Conforté dans l’idée de s’orienter avec "Collage" (1971) dans la mouvance progressive adolescente de l’époque après avoir fait ses armes dans un genre pop psychédélique, Le Orme sort en 1972 "Uomo Di Pezza" avec lequel il allait s’imposer comme l’un des fers de lance de ce style dans leur pays et au-delà des frontières transalpines.
Pierre angulaire du progressif italien sur les bases initiées par "In The Court Of The Crimson King" des Anglais de King Crimson sorti trois ans plus tôt, et à l’instar de leurs confrères PFM, "Uomo Di Pezza" s’inscrit dans cette veine en y mêlant des sonorités issues de la musique classique, développant ainsi avec maestria un style personnel se démarquant d’ELP, avec lequel Le Orme est souvent comparé à tort ou à raison. Toutefois, c’est dans l’absence de démonstrations virtuoses et d’improvisations alambiquées que le groupe se distingue des Anglais. Dans un format assez court (35 minutes) mais courant à l'époque, Le Orme s’ingénie à construire des titres concis propices à transmettre des émotions immédiates, pour peu que l’on soit sensible au genre, sans fioritures ni circonvolutions superfétatoires.
Bien que n’étant pas à proprement parler un concept album, l’album raconte en sept chapitres des histoires de femmes trahies, abandonnées, à la fois fragiles et fortes en opposition à l’homme à l’image immature et violente.

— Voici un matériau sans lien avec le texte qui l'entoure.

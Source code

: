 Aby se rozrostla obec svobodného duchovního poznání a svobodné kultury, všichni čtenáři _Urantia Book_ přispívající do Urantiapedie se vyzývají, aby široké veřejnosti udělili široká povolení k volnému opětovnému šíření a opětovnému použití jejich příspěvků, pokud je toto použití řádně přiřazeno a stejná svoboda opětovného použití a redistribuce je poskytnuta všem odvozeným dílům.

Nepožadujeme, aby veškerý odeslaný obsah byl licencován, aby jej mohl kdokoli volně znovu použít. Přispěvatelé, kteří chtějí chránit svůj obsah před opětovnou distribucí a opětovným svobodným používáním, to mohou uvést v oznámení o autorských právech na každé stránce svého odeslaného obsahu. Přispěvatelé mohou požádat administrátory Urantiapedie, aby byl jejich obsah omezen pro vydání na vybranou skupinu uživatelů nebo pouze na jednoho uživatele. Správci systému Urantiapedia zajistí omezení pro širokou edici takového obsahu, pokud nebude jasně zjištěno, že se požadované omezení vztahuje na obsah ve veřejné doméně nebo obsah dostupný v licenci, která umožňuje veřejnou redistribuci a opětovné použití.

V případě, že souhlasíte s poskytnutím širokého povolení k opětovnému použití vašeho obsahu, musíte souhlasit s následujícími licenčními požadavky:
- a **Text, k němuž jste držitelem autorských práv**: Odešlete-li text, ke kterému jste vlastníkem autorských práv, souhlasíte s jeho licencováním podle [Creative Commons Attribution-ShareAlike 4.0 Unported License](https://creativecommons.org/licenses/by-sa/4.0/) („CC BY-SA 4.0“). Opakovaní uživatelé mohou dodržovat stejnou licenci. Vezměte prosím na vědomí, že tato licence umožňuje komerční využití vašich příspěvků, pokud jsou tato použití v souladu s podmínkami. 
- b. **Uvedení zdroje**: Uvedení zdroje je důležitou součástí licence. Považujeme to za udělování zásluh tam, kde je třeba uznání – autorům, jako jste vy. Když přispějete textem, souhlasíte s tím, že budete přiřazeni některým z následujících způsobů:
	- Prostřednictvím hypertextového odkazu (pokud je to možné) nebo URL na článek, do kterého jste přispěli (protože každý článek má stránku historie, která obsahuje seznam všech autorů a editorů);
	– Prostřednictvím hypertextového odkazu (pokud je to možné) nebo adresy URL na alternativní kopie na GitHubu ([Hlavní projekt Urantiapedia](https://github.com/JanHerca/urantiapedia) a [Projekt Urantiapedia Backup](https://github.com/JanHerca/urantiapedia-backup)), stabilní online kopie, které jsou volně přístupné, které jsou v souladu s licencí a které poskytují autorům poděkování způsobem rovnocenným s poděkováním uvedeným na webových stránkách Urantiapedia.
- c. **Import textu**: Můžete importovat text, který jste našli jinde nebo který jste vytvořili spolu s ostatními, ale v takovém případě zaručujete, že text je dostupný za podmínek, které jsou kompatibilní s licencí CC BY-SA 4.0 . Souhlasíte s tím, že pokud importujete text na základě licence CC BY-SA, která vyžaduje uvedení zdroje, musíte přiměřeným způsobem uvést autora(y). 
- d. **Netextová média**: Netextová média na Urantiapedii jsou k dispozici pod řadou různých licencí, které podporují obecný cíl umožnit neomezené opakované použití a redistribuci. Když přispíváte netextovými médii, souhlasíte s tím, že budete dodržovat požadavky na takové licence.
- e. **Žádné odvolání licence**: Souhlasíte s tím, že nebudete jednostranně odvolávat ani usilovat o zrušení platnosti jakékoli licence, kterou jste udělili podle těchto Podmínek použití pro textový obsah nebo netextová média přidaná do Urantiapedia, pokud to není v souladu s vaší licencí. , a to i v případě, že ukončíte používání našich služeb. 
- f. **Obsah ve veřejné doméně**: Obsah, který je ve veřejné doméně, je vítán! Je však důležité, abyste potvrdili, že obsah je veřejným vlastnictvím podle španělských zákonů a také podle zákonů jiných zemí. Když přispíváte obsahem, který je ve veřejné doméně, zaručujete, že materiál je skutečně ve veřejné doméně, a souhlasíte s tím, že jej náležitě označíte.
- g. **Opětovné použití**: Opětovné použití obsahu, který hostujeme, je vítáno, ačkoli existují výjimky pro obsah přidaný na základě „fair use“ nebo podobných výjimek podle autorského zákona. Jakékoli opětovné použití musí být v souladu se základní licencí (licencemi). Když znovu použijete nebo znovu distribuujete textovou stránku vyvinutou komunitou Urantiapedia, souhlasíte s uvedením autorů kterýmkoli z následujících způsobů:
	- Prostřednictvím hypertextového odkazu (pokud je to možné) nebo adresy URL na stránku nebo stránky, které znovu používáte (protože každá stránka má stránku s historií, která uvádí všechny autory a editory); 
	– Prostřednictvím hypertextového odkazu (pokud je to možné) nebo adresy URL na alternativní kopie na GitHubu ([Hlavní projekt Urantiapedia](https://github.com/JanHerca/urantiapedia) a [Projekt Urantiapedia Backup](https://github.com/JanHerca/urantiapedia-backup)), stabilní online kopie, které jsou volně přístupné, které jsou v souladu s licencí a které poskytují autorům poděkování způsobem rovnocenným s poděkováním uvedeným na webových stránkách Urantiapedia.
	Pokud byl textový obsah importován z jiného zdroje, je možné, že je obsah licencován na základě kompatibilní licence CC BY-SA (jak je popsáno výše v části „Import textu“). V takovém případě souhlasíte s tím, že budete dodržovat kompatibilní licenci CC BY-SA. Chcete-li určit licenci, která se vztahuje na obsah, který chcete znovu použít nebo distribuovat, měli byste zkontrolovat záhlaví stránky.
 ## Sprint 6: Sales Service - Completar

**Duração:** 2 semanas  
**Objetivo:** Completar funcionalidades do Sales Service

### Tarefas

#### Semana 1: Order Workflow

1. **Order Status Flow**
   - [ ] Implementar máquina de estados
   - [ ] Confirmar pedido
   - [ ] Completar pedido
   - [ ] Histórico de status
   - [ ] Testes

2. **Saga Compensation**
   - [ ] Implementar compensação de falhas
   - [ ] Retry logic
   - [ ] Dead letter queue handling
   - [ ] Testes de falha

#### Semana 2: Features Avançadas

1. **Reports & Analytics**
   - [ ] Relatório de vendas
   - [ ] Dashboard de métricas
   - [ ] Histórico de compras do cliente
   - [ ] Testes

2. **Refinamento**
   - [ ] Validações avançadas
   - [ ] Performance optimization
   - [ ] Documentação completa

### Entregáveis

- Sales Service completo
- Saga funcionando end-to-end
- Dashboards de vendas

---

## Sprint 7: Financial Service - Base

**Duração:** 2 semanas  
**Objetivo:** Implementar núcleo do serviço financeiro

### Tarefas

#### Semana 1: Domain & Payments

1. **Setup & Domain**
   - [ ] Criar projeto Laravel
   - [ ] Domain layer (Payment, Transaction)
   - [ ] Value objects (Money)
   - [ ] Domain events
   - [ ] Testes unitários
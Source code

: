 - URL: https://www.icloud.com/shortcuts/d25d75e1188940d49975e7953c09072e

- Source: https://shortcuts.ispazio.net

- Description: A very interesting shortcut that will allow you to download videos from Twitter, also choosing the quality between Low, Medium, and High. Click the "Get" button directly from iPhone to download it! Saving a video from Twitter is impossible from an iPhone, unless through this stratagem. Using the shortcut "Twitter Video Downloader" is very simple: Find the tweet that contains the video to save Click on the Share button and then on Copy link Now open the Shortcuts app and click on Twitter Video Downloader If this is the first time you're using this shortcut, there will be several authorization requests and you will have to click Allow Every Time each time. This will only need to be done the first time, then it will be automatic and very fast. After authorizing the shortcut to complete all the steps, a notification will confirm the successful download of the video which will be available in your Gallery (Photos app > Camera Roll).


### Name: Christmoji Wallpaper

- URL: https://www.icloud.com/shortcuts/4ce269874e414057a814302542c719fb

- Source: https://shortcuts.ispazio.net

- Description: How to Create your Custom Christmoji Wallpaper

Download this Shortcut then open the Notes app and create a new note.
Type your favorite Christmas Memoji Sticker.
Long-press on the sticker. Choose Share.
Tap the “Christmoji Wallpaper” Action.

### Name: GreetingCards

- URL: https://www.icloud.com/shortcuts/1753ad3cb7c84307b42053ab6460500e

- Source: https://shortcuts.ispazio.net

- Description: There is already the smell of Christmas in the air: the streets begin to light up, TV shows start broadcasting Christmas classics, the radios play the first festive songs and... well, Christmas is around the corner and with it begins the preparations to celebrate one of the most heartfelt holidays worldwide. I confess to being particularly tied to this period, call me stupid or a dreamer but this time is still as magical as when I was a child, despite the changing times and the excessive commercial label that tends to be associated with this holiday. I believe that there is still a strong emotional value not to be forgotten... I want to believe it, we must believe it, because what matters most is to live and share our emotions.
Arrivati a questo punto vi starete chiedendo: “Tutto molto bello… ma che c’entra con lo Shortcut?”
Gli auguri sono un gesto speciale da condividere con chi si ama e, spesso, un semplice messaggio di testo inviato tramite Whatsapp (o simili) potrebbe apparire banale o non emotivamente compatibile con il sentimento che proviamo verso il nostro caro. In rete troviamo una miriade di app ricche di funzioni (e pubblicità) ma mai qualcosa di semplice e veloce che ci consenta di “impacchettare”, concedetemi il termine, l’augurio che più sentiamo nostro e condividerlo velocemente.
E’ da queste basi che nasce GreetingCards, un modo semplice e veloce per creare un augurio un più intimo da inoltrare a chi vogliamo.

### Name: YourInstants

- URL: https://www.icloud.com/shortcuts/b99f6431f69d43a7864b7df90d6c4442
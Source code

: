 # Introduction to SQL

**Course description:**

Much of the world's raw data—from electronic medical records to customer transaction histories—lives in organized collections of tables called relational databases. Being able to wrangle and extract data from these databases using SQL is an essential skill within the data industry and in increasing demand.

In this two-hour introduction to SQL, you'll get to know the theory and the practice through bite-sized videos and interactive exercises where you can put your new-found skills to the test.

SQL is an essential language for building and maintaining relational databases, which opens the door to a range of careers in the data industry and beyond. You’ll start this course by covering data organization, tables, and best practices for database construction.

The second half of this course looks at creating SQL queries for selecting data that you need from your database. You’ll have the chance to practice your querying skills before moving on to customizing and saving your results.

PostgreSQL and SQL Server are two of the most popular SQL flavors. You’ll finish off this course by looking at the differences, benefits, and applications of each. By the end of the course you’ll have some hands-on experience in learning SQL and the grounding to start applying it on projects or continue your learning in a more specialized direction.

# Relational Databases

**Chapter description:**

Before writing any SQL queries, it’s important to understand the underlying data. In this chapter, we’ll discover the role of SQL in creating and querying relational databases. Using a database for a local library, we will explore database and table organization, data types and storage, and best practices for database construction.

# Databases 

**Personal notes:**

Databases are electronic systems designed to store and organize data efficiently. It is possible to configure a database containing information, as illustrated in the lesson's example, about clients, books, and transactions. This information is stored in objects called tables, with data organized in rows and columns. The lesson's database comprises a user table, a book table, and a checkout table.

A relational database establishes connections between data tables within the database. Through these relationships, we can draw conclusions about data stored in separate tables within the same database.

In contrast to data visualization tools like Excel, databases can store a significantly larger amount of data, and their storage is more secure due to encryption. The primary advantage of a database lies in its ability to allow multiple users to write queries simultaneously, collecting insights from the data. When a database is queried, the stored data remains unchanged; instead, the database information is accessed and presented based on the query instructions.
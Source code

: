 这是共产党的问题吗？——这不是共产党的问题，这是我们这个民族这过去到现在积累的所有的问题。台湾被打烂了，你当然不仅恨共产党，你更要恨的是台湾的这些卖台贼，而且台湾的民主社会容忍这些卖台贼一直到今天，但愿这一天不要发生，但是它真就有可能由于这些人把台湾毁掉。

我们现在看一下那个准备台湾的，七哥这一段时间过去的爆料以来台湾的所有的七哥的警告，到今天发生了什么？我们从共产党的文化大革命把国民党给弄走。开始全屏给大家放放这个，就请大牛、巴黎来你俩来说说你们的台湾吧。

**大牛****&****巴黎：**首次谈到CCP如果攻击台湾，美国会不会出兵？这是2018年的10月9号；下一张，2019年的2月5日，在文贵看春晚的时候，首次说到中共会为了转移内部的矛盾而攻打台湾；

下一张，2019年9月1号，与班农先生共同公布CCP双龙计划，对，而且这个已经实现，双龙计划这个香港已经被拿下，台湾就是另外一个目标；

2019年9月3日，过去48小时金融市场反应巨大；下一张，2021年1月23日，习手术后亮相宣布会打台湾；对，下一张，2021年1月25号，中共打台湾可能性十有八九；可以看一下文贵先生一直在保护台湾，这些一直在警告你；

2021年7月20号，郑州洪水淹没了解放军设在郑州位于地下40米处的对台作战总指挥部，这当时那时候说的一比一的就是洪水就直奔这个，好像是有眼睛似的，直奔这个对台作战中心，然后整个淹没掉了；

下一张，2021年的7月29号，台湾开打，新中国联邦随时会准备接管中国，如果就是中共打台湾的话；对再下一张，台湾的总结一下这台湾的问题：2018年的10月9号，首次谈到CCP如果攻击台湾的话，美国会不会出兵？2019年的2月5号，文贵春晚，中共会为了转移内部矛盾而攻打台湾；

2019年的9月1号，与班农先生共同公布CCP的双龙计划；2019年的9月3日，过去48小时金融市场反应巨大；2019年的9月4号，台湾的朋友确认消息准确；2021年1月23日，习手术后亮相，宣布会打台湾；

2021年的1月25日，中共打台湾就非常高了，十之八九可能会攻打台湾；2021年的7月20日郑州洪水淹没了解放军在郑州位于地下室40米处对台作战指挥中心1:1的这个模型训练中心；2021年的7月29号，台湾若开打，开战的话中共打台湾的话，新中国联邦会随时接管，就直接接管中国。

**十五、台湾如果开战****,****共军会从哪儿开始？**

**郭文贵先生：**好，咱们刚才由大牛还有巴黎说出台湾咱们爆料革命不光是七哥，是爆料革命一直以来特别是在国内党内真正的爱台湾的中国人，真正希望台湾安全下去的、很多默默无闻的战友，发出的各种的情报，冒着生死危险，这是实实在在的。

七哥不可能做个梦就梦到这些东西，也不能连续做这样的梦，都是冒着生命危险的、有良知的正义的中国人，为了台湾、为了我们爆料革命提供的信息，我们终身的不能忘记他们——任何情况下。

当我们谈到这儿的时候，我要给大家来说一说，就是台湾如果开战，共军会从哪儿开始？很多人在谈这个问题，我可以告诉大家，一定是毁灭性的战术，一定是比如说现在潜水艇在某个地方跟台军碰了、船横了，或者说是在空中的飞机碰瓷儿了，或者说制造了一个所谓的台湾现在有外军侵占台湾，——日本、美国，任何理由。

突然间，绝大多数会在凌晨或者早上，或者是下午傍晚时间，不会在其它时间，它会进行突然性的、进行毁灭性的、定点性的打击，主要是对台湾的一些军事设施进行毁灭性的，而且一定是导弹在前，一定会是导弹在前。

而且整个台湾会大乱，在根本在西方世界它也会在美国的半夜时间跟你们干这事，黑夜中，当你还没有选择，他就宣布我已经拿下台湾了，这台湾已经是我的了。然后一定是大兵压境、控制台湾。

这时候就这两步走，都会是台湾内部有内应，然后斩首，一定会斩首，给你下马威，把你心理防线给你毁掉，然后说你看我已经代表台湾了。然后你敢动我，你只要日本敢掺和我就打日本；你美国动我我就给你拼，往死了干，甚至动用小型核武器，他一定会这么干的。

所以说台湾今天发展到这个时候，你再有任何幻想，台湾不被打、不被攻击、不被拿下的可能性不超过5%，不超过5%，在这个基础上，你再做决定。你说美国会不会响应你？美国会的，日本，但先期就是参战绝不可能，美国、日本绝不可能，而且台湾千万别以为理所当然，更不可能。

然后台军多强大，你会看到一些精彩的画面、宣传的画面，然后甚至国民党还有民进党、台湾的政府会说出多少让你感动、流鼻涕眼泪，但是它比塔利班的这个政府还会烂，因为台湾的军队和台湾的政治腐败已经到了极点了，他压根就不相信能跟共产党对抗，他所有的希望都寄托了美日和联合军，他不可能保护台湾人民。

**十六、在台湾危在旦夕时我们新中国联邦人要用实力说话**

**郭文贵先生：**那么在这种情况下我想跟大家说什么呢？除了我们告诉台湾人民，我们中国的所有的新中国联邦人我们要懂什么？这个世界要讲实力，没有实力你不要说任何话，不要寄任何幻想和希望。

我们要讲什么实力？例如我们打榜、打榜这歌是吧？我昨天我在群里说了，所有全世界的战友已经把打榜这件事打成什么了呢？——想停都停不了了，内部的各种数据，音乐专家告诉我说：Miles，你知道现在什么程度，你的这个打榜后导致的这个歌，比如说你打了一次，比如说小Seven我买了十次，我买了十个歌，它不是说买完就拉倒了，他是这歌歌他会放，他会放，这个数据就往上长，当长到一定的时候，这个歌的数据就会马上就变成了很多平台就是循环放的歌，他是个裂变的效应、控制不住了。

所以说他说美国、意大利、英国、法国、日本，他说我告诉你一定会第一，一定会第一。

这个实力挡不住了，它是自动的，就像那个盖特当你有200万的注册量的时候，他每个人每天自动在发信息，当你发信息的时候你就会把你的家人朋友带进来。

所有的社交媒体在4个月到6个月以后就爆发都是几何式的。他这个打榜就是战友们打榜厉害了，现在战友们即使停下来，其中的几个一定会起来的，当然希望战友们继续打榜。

Le thème ouvre le champ à des ambiances feutrées et intimistes dans lesquelles Le Orme s’engouffre brillamment.
Dès l’ouverture, ‘Una Dolcezza Nuova‘ prend l’auditeur en main grâce aux notes prolongées de l’orgue classique auxquelles viendront se substituer celles du piano tout en arpèges soutenant le chant clair de Aldo Tagliapietra. L’atmosphère revêt alors un romantisme lancinant s’élevant vers des hautes sphères planantes et éthérées. De classique, il en sera aussi question tout le long du titre suivant 'Gioco Di Bamba' aux allures de chanson traditionnelle italienne de l'époque Renaissance. Ce titre sera un succès pour le groupe. 'La Porta Chiusa' et 'Alienazione' qui clôt l'album illustrent le travail de Le Orme en terme de recherche de spectre sonore et d'expérimentation. Il eût été tentant de partir en improvisations lassantes mais la force du groupe est de savoir rester au service de la mélodie, privilégiant la fluidité tout en apportant un côté épique. 'Alienazione' notamment pousse loin ce travail en trouvant une tonalité proche de la folie, hypnotique et schizophrène, correspondant parfaitement au titre. Enfin, Le Orme se permet de retrouver ses racines pop psychédélique dans 'Aspettedo d'Alba' au refrain mémorisable et prenant.
Avec "Uomo Di Pezza", Le Orme tisse un rock progressif traditionnel tout en étant à la fois légèrement aventureux et accessible. Rempli d'émotions collant au thème, cet album constitue l'un des premiers trésors du groupe qui sera concrétisé un an plus tard par leur pièce maîtresse "Felona E Sorona".